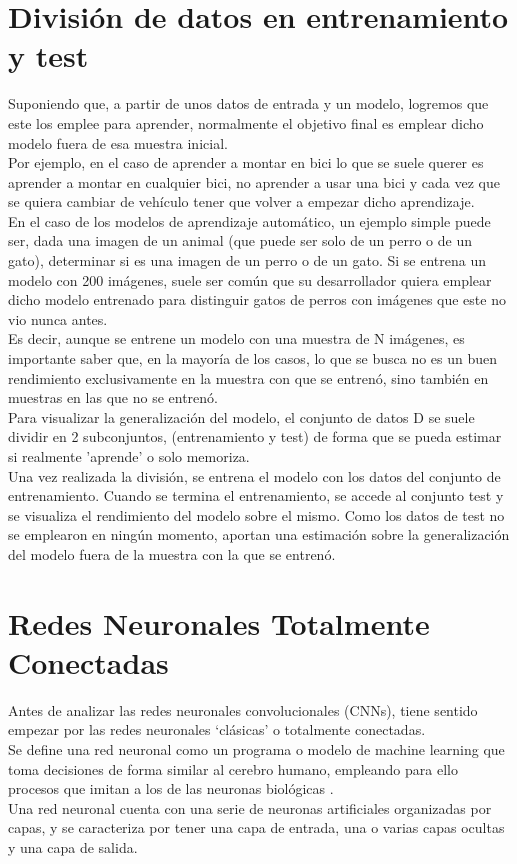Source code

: \section{División de datos en entrenamiento y test}

Suponiendo que, a partir de unos datos de entrada y un modelo, logremos que este los emplee para aprender, normalmente el objetivo final es emplear dicho modelo fuera de esa muestra inicial. \\
Por ejemplo, en el caso de aprender a montar en bici lo que se suele querer es aprender a montar en cualquier bici, no aprender a usar una bici y cada vez que se quiera cambiar de vehículo tener que volver a empezar dicho aprendizaje. \\
En el caso de los modelos de aprendizaje automático, un ejemplo simple puede ser, dada una imagen de un animal (que puede ser solo de un perro o de un gato), determinar si es una imagen de un perro o de un gato. Si se entrena un modelo con 200 imágenes, suele ser común que su desarrollador quiera emplear dicho modelo entrenado para distinguir gatos de perros con imágenes que este no vio nunca antes. \\
Es decir, aunque se entrene un modelo con una muestra de N imágenes, es importante saber que, en la mayoría de los casos, lo que se busca no es un buen rendimiento exclusivamente en la muestra con que se entrenó, sino también en muestras en las que no se entrenó. \\
Para visualizar la generalización del modelo, el conjunto de datos D se suele dividir en 2 subconjuntos, (entrenamiento y test) de forma que se pueda estimar si realmente 'aprende' o solo memoriza.\\
Una vez realizada la división, se entrena el modelo con los datos del conjunto de entrenamiento. Cuando se termina el entrenamiento, se accede al conjunto test y se visualiza el rendimiento del modelo sobre el mismo. Como los datos de test no se emplearon en ningún momento, aportan una estimación sobre la generalización del modelo fuera de la muestra con la que se entrenó. 

\section{Redes Neuronales Totalmente Conectadas}

Antes de analizar las redes neuronales convolucionales (CNNs), tiene sentido empezar por las redes neuronales `clásicas' o totalmente conectadas. \\
Se define una red neuronal como un programa o modelo de machine learning que toma decisiones de forma similar al cerebro humano, empleando para ello procesos que imitan a los de las neuronas biológicas \cite{NN_intro}. \\
Una red neuronal cuenta con una serie de neuronas artificiales organizadas por capas, y se caracteriza por tener una capa de entrada, una o varias capas ocultas y una capa de salida.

** What is being asked **
Whenever a line of the data holds the string "imágenes", pick that line out.

** Written reply **
En el caso de los modelos de aprendizaje automático, un ejemplo simple puede ser, dada una imagen de un animal (que puede ser solo de un perro o de un gato), determinar si es una imagen de un perro o de un gato. Si se entrena un modelo con 200 imágenes, suele ser común que su desarrollador quiera emplear dicho modelo entrenado para distinguir gatos de perros con imágenes que este no vio nunca antes. \\
Es decir, aunque se entrene un modelo con una muestra de N imágenes, es importante saber que, en la mayoría de los casos, lo que se busca no es un buen rendimiento exclusivamente en la muestra con que se entrenó, sino también en muestras en las que no se entrenó. \\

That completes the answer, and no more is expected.